I joined Facebook 10 years ago, at the urging of a friend and out of curiosity about what the kids were up to. It was primitive back then, sort of silly, and holding little value for me that I could discover in the few minutes I spent looking around.

It would take a couple of years before a critical mass of people my age joined in, and then the world discovered cat videos and we were off to the races. It was a lot of fun.

These days, if the subject comes up with the few people I know who’ve yet to dip their toes into social media, I mention that it’s not fun. It’s dangerous, it’s disturbing, it’s toxic, and it’s not going anywhere.

I’m not talking about political nastiness, although we could talk about it.

Ignoring facts that don’t match up with our world view has never been easier, and there are plenty of bad actors eager to feed our cognitive biases. I could rail against this, I guess, but being a public scold has never been a good fit, and I can’t fix it, anyway.

Let’s dig around in that T-shirt drawer again. You pull out one that says, “I love being a grandparent.” No harm, no foul, no problem that I can see (I have three of these).

Now imagine a shirt that has your granddaughter’s name on it, and her picture, and a description of the park where she likes to go with grandma to play. Let’s go further and tag that park with a location marker.

Anyone getting uncomfortable?

This is Facebook, and I don’t have to be in your physical presence to read all about your granddaughter. I don’t even have to know you, in many cases. You might as well have rented a billboard.

If this seems a worst-case scenario, don’t worry: I’ve got more. In a world where the word “friend” needs those quotation marks more than ever, casual comments are data points for digital dumpster divers. And we can’t seem to stop making casual comments.

At best, we set ourselves up as targets for advertisers, marketers, and political campaigns. At worst, we blithely supply the world with the answers to secret questions our banks use to determine our identity, show strangers personal details about our lives, and let anyone with internet access (i.e., everyone) know where our kids play after school.

Also? You might be a bad speller and have a shaky grasp of grammar, which invites ridicule and might be awkward if you’re a schoolteacher.

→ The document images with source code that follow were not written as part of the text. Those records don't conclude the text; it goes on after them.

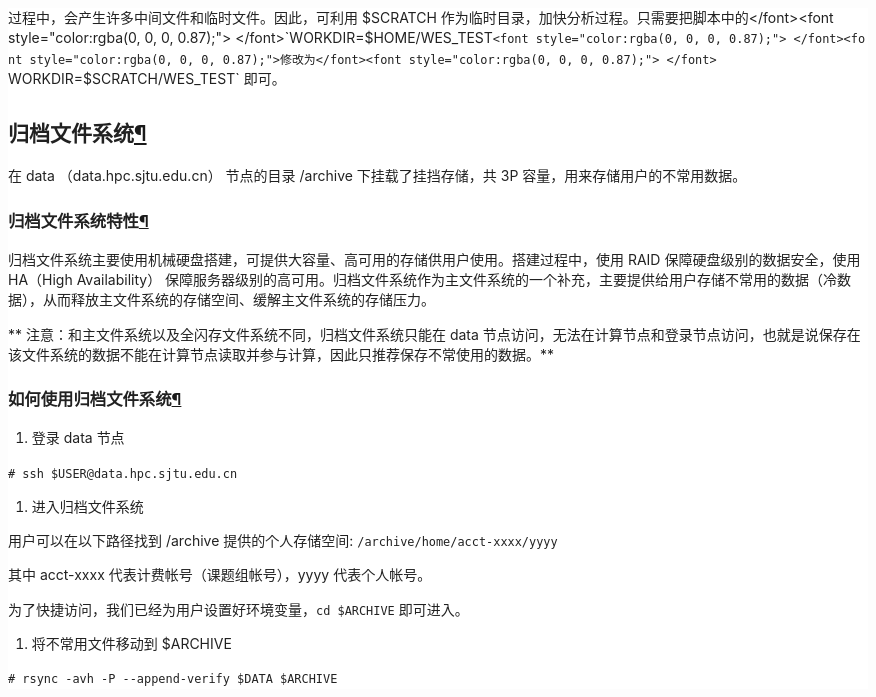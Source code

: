 <font style="color:rgba(0, 0, 0, 0.87);">过程中，会产生许多中间文件和临时文件。因此，可利用 $SCRATCH 作为临时目录，加快分析过程。只需要把脚本中的</font><font style="color:rgba(0, 0, 0, 0.87);"> </font>`WORKDIR=$HOME/WES_TEST`<font style="color:rgba(0, 0, 0, 0.87);"> </font><font style="color:rgba(0, 0, 0, 0.87);">修改为</font><font style="color:rgba(0, 0, 0, 0.87);"> </font>`WORKDIR=$SCRATCH/WES_TEST`<font style="color:rgba(0, 0, 0, 0.87);"> </font><font style="color:rgba(0, 0, 0, 0.87);">即可。</font>

## <font style="color:rgba(0, 0, 0, 0.87);">归档文件系统</font>[¶](https://docs.hpc.sjtu.edu.cn/system/filesystem.html#id9)
<font style="color:rgba(0, 0, 0, 0.87);">在</font><font style="color:rgba(0, 0, 0, 0.87);"> </font><font style="color:rgba(0, 0, 0, 0.87);">data （data.hpc.sjtu.edu.cn）</font><font style="color:rgba(0, 0, 0, 0.87);"> </font><font style="color:rgba(0, 0, 0, 0.87);">节点的目录</font><font style="color:rgba(0, 0, 0, 0.87);"> </font><font style="color:rgba(0, 0, 0, 0.87);">/archive</font><font style="color:rgba(0, 0, 0, 0.87);"> </font><font style="color:rgba(0, 0, 0, 0.87);">下挂载了挂挡存储，共 3P 容量，用来存储用户的不常用数据。</font>

### <font style="color:rgba(0, 0, 0, 0.87);">归档文件系统特性</font>[¶](https://docs.hpc.sjtu.edu.cn/system/filesystem.html#id10)
<font style="color:rgba(0, 0, 0, 0.87);">归档文件系统主要使用机械硬盘搭建，可提供大容量、高可用的存储供用户使用。搭建过程中，使用 RAID 保障硬盘级别的数据安全，使用 HA（High Availability） 保障服务器级别的高可用。归档文件系统作为主文件系统的一个补充，主要提供给用户存储不常用的数据（冷数据），从而释放主文件系统的存储空间、缓解主文件系统的存储压力。</font>

<font style="color:rgba(0, 0, 0, 0.87);">** 注意：和主文件系统以及全闪存文件系统不同，归档文件系统只能在</font><font style="color:rgba(0, 0, 0, 0.87);"> </font><font style="color:rgba(0, 0, 0, 0.87);">data</font><font style="color:rgba(0, 0, 0, 0.87);"> </font><font style="color:rgba(0, 0, 0, 0.87);">节点访问，无法在计算节点和登录节点访问，也就是说保存在该文件系统的数据不能在计算节点读取并参与计算，因此只推荐保存不常使用的数据。**</font>

### <font style="color:rgba(0, 0, 0, 0.87);">如何使用归档文件系统</font>[¶](https://docs.hpc.sjtu.edu.cn/system/filesystem.html#id11)
1. <font style="color:rgba(0, 0, 0, 0.87);">登录</font><font style="color:rgba(0, 0, 0, 0.87);"> </font><font style="color:rgba(0, 0, 0, 0.87);">data</font><font style="color:rgba(0, 0, 0, 0.87);"> </font><font style="color:rgba(0, 0, 0, 0.87);">节点</font>

```plain
# ssh $USER@data.hpc.sjtu.edu.cn
```

1. <font style="color:rgba(0, 0, 0, 0.87);">进入归档文件系统</font>

<font style="color:rgba(0, 0, 0, 0.87);">用户可以在以下路径找到 /archive 提供的个人存储空间:</font><font style="color:rgba(0, 0, 0, 0.87);"> </font>`/archive/home/acct-xxxx/yyyy`

<font style="color:rgba(0, 0, 0, 0.87);">其中 acct-xxxx 代表计费帐号（课题组帐号），yyyy 代表个人帐号。</font>

<font style="color:rgba(0, 0, 0, 0.87);">为了快捷访问，我们已经为用户设置好环境变量，</font>`cd $ARCHIVE`<font style="color:rgba(0, 0, 0, 0.87);"> </font><font style="color:rgba(0, 0, 0, 0.87);">即可进入。</font>

1. <font style="color:rgba(0, 0, 0, 0.87);">将不常用文件移动到</font><font style="color:rgba(0, 0, 0, 0.87);"> </font><font style="color:rgba(0, 0, 0, 0.87);">$ARCHIVE</font>

```plain
# rsync -avh -P --append-verify $DATA $ARCHIVE
```
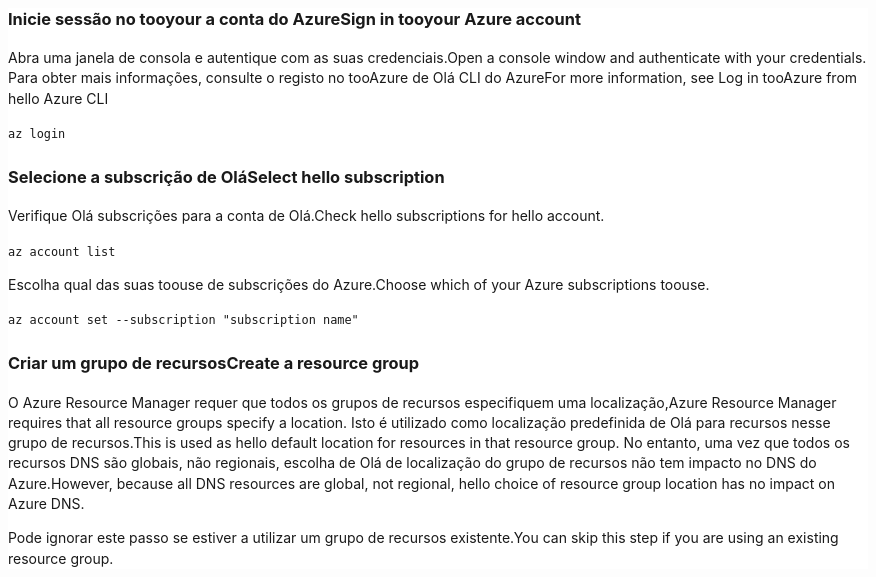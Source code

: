### <a name="sign-in-tooyour-azure-account"></a><span data-ttu-id="18846-123">Inicie sessão no tooyour a conta do Azure</span><span class="sxs-lookup"><span data-stu-id="18846-123">Sign in tooyour Azure account</span></span>

<span data-ttu-id="18846-124">Abra uma janela de consola e autentique com as suas credenciais.</span><span class="sxs-lookup"><span data-stu-id="18846-124">Open a console window and authenticate with your credentials.</span></span> <span data-ttu-id="18846-125">Para obter mais informações, consulte o registo no tooAzure de Olá CLI do Azure</span><span class="sxs-lookup"><span data-stu-id="18846-125">For more information, see Log in tooAzure from hello Azure CLI</span></span>

```
az login
```

### <a name="select-hello-subscription"></a><span data-ttu-id="18846-126">Selecione a subscrição de Olá</span><span class="sxs-lookup"><span data-stu-id="18846-126">Select hello subscription</span></span>

<span data-ttu-id="18846-127">Verifique Olá subscrições para a conta de Olá.</span><span class="sxs-lookup"><span data-stu-id="18846-127">Check hello subscriptions for hello account.</span></span>

```
az account list
```

<span data-ttu-id="18846-128">Escolha qual das suas toouse de subscrições do Azure.</span><span class="sxs-lookup"><span data-stu-id="18846-128">Choose which of your Azure subscriptions toouse.</span></span>

```azurecli
az account set --subscription "subscription name"
```

### <a name="create-a-resource-group"></a><span data-ttu-id="18846-129">Criar um grupo de recursos</span><span class="sxs-lookup"><span data-stu-id="18846-129">Create a resource group</span></span>

<span data-ttu-id="18846-130">O Azure Resource Manager requer que todos os grupos de recursos especifiquem uma localização,</span><span class="sxs-lookup"><span data-stu-id="18846-130">Azure Resource Manager requires that all resource groups specify a location.</span></span> <span data-ttu-id="18846-131">Isto é utilizado como localização predefinida de Olá para recursos nesse grupo de recursos.</span><span class="sxs-lookup"><span data-stu-id="18846-131">This is used as hello default location for resources in that resource group.</span></span> <span data-ttu-id="18846-132">No entanto, uma vez que todos os recursos DNS são globais, não regionais, escolha de Olá de localização do grupo de recursos não tem impacto no DNS do Azure.</span><span class="sxs-lookup"><span data-stu-id="18846-132">However, because all DNS resources are global, not regional, hello choice of resource group location has no impact on Azure DNS.</span></span>

<span data-ttu-id="18846-133">Pode ignorar este passo se estiver a utilizar um grupo de recursos existente.</span><span class="sxs-lookup"><span data-stu-id="18846-133">You can skip this step if you are using an existing resource group.</span></span>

This is all before those dumb quizzes you take to find out which Disney character you resemble most. Could be innocent; most likely, your personal information is being harvested while you’re entertained by being Snow White.

Again, I’ve been doing this a long time. My mistakes, and lack of foresight, can’t be undone; I only hope I’ve learned my lesson.

And I’m not trying to rain on your parade, or mine. Facebook is a fun idea.

But it’s also a bad one. I think I’m putting my T-shirt back in the drawer now.